* [EXERCISE]: All of the data needs to be reproduced with no alterations.
START DATA
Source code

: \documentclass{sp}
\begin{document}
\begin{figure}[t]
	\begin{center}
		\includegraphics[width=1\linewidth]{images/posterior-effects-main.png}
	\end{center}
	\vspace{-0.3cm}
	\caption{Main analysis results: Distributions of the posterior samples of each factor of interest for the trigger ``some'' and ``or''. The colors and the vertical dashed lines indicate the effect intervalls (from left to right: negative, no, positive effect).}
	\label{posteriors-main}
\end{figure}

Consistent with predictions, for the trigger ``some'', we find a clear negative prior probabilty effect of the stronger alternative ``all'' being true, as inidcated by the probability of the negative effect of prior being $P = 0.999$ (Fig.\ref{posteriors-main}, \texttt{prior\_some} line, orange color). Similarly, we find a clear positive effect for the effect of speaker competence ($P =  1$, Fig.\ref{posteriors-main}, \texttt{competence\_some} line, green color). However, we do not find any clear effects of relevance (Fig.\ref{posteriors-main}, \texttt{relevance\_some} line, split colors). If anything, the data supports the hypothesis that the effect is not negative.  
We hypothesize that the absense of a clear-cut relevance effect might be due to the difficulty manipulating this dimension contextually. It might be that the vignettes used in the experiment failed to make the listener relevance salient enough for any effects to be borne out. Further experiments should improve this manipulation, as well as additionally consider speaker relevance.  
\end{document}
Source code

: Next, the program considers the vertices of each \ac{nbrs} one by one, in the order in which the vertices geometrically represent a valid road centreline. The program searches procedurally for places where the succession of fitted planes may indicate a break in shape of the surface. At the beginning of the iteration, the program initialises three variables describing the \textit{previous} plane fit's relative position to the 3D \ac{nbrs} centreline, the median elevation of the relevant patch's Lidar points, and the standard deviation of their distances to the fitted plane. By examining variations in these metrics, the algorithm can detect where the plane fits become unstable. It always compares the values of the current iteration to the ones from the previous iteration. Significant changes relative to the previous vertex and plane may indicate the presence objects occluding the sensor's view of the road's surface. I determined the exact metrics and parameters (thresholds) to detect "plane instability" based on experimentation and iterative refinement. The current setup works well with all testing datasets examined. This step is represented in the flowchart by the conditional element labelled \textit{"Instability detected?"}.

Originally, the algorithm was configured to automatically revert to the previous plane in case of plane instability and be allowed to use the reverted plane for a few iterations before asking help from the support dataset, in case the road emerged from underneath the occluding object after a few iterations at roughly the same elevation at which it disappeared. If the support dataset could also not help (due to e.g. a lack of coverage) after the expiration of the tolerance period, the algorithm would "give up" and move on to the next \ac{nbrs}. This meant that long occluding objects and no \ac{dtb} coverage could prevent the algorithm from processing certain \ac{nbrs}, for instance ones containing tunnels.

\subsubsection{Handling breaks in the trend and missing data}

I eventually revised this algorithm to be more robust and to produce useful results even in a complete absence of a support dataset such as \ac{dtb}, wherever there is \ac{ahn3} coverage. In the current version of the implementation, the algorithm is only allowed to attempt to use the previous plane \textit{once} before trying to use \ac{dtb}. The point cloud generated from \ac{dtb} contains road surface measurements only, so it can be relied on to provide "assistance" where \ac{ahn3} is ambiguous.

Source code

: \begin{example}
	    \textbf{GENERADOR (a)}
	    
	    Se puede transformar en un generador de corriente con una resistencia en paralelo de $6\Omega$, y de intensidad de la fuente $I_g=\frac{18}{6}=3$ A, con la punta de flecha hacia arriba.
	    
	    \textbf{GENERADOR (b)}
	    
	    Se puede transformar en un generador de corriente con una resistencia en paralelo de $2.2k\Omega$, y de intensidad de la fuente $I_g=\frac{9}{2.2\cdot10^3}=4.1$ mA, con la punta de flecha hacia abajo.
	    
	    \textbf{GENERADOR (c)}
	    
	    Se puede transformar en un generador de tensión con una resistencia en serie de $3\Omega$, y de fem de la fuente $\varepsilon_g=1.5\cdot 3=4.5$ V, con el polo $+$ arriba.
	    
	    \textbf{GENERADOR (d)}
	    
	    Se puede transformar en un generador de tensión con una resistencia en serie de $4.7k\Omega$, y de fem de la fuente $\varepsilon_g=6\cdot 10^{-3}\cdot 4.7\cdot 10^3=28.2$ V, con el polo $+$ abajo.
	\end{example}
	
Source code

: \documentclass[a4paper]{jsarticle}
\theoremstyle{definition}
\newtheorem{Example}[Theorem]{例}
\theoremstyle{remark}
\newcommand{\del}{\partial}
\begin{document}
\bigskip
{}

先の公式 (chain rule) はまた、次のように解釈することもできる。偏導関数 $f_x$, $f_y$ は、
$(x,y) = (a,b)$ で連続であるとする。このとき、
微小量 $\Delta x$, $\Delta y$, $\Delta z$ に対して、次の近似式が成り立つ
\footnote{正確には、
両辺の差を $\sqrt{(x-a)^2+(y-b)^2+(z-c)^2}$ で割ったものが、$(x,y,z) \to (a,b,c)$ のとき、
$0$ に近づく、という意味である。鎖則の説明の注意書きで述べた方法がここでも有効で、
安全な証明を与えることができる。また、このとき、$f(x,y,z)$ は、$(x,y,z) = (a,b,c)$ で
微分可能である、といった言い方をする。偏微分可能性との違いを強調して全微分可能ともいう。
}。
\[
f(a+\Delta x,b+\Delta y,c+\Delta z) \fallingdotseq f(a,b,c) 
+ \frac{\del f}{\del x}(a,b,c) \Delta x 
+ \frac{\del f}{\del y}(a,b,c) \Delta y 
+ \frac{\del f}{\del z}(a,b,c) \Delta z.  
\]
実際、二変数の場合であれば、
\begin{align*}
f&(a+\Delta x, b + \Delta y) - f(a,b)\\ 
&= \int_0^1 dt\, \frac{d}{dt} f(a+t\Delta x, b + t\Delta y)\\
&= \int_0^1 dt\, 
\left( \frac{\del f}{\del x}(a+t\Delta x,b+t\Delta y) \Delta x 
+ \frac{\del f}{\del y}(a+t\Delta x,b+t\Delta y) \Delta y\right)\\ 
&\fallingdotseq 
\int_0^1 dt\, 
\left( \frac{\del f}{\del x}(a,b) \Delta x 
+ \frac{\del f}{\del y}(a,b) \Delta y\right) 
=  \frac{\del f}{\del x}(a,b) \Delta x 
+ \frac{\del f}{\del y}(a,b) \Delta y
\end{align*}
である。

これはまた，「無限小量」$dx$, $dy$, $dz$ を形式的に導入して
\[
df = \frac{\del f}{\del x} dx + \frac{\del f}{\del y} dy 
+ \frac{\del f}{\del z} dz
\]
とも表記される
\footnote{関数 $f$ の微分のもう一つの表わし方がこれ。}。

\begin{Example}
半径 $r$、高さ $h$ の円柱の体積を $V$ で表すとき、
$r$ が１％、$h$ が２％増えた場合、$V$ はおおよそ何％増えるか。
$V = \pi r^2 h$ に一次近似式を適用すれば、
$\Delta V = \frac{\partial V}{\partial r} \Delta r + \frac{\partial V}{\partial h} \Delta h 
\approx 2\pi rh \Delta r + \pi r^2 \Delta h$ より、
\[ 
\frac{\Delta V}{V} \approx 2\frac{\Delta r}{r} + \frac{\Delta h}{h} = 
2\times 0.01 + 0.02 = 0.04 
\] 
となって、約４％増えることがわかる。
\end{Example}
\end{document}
END DATA
* [OUTPUT FOR THIS EXERCISE]:
Source code

: \documentclass{sp}
\begin{document}
\begin{figure}[t]
	\begin{center}
		\includegraphics[width=1\linewidth]{images/posterior-effects-main.png}
	\end{center}
	\vspace{-0.3cm}
	\caption{Main analysis results: Distributions of the posterior samples of each factor of interest for the trigger ``some'' and ``or''. The colors and the vertical dashed lines indicate the effect intervalls (from left to right: negative, no, positive effect).}
	\label{posteriors-main}
\end{figure}

Consistent with predictions, for the trigger ``some'', we find a clear negative prior probabilty effect of the stronger alternative ``all'' being true, as inidcated by the probability of the negative effect of prior being $P = 0.999$ (Fig.\ref{posteriors-main}, \texttt{prior\_some} line, orange color). Similarly, we find a clear positive effect for the effect of speaker competence ($P =  1$, Fig.\ref{posteriors-main}, \texttt{competence\_some} line, green color). However, we do not find any clear effects of relevance (Fig.\ref{posteriors-main}, \texttt{relevance\_some} line, split colors). If anything, the data supports the hypothesis that the effect is not negative.  
We hypothesize that the absense of a clear-cut relevance effect might be due to the difficulty manipulating this dimension contextually. It might be that the vignettes used in the experiment failed to make the listener relevance salient enough for any effects to be borne out. Further experiments should improve this manipulation, as well as additionally consider speaker relevance.  
\end{document}
Source code

: Next, the program considers the vertices of each \ac{nbrs} one by one, in the order in which the vertices geometrically represent a valid road centreline. The program searches procedurally for places where the succession of fitted planes may indicate a break in shape of the surface. At the beginning of the iteration, the program initialises three variables describing the \textit{previous} plane fit's relative position to the 3D \ac{nbrs} centreline, the median elevation of the relevant patch's Lidar points, and the standard deviation of their distances to the fitted plane. By examining variations in these metrics, the algorithm can detect where the plane fits become unstable. It always compares the values of the current iteration to the ones from the previous iteration. Significant changes relative to the previous vertex and plane may indicate the presence objects occluding the sensor's view of the road's surface. I determined the exact metrics and parameters (thresholds) to detect "plane instability" based on experimentation and iterative refinement. The current setup works well with all testing datasets examined. This step is represented in the flowchart by the conditional element labelled \textit{"Instability detected?"}.

Originally, the algorithm was configured to automatically revert to the previous plane in case of plane instability and be allowed to use the reverted plane for a few iterations before asking help from the support dataset, in case the road emerged from underneath the occluding object after a few iterations at roughly the same elevation at which it disappeared. If the support dataset could also not help (due to e.g. a lack of coverage) after the expiration of the tolerance period, the algorithm would "give up" and move on to the next \ac{nbrs}. This meant that long occluding objects and no \ac{dtb} coverage could prevent the algorithm from processing certain \ac{nbrs}, for instance ones containing tunnels.

\subsubsection{Handling breaks in the trend and missing data}

I eventually revised this algorithm to be more robust and to produce useful results even in a complete absence of a support dataset such as \ac{dtb}, wherever there is \ac{ahn3} coverage. In the current version of the implementation, the algorithm is only allowed to attempt to use the previous plane \textit{once} before trying to use \ac{dtb}. The point cloud generated from \ac{dtb} contains road surface measurements only, so it can be relied on to provide "assistance" where \ac{ahn3} is ambiguous.

Source code

: \begin{example}
	    \textbf{GENERADOR (a)}
	    
	    Se puede transformar en un generador de corriente con una resistencia en paralelo de $6\Omega$, y de intensidad de la fuente $I_g=\frac{18}{6}=3$ A, con la punta de flecha hacia arriba.
	    
	    \textbf{GENERADOR (b)}
	    
	    Se puede transformar en un generador de corriente con una resistencia en paralelo de $2.2k\Omega$, y de intensidad de la fuente $I_g=\frac{9}{2.2\cdot10^3}=4.1$ mA, con la punta de flecha hacia abajo.
	    
	    \textbf{GENERADOR (c)}
	    
	    Se puede transformar en un generador de tensión con una resistencia en serie de $3\Omega$, y de fem de la fuente $\varepsilon_g=1.5\cdot 3=4.5$ V, con el polo $+$ arriba.
	    
	    \textbf{GENERADOR (d)}
	    
	    Se puede transformar en un generador de tensión con una resistencia en serie de $4.7k\Omega$, y de fem de la fuente $\varepsilon_g=6\cdot 10^{-3}\cdot 4.7\cdot 10^3=28.2$ V, con el polo $+$ abajo.
	\end{example}
	
Source code

: \documentclass[a4paper]{jsarticle}
\theoremstyle{definition}
\newtheorem{Example}[Theorem]{例}
\theoremstyle{remark}
\newcommand{\del}{\partial}
\begin{document}
\bigskip
{}

先の公式 (chain rule) はまた、次のように解釈することもできる。偏導関数 $f_x$, $f_y$ は、
$(x,y) = (a,b)$ で連続であるとする。このとき、
微小量 $\Delta x$, $\Delta y$, $\Delta z$ に対して、次の近似式が成り立つ
\footnote{正確には、
両辺の差を $\sqrt{(x-a)^2+(y-b)^2+(z-c)^2}$ で割ったものが、$(x,y,z) \to (a,b,c)$ のとき、
$0$ に近づく、という意味である。鎖則の説明の注意書きで述べた方法がここでも有効で、
安全な証明を与えることができる。また、このとき、$f(x,y,z)$ は、$(x,y,z) = (a,b,c)$ で
微分可能である、といった言い方をする。偏微分可能性との違いを強調して全微分可能ともいう。
}。
\[
f(a+\Delta x,b+\Delta y,c+\Delta z) \fallingdotseq f(a,b,c) 
+ \frac{\del f}{\del x}(a,b,c) \Delta x 
+ \frac{\del f}{\del y}(a,b,c) \Delta y 
+ \frac{\del f}{\del z}(a,b,c) \Delta z.  
\]
実際、二変数の場合であれば、
\begin{align*}
f&(a+\Delta x, b + \Delta y) - f(a,b)\\ 
&= \int_0^1 dt\, \frac{d}{dt} f(a+t\Delta x, b + t\Delta y)\\
&= \int_0^1 dt\, 
\left( \frac{\del f}{\del x}(a+t\Delta x,b+t\Delta y) \Delta x 
+ \frac{\del f}{\del y}(a+t\Delta x,b+t\Delta y) \Delta y\right)\\ 
&\fallingdotseq 
\int_0^1 dt\, 
\left( \frac{\del f}{\del x}(a,b) \Delta x 
+ \frac{\del f}{\del y}(a,b) \Delta y\right) 
=  \frac{\del f}{\del x}(a,b) \Delta x 
+ \frac{\del f}{\del y}(a,b) \Delta y
\end{align*}
である。

これはまた，「無限小量」$dx$, $dy$, $dz$ を形式的に導入して
\[
df = \frac{\del f}{\del x} dx + \frac{\del f}{\del y} dy 
+ \frac{\del f}{\del z} dz
\]
とも表記される
\footnote{関数 $f$ の微分のもう一つの表わし方がこれ。}。

\begin{Example}
半径 $r$、高さ $h$ の円柱の体積を $V$ で表すとき、
$r$ が１％、$h$ が２％増えた場合、$V$ はおおよそ何％増えるか。
$V = \pi r^2 h$ に一次近似式を適用すれば、
$\Delta V = \frac{\partial V}{\partial r} \Delta r + \frac{\partial V}{\partial h} \Delta h 
\approx 2\pi rh \Delta r + \pi r^2 \Delta h$ より、
\[ 
\frac{\Delta V}{V} \approx 2\frac{\Delta r}{r} + \frac{\Delta h}{h} = 
2\times 0.01 + 0.02 = 0.04 
\] 
となって、約４％増えることがわかる。
\end{Example}
\end{document}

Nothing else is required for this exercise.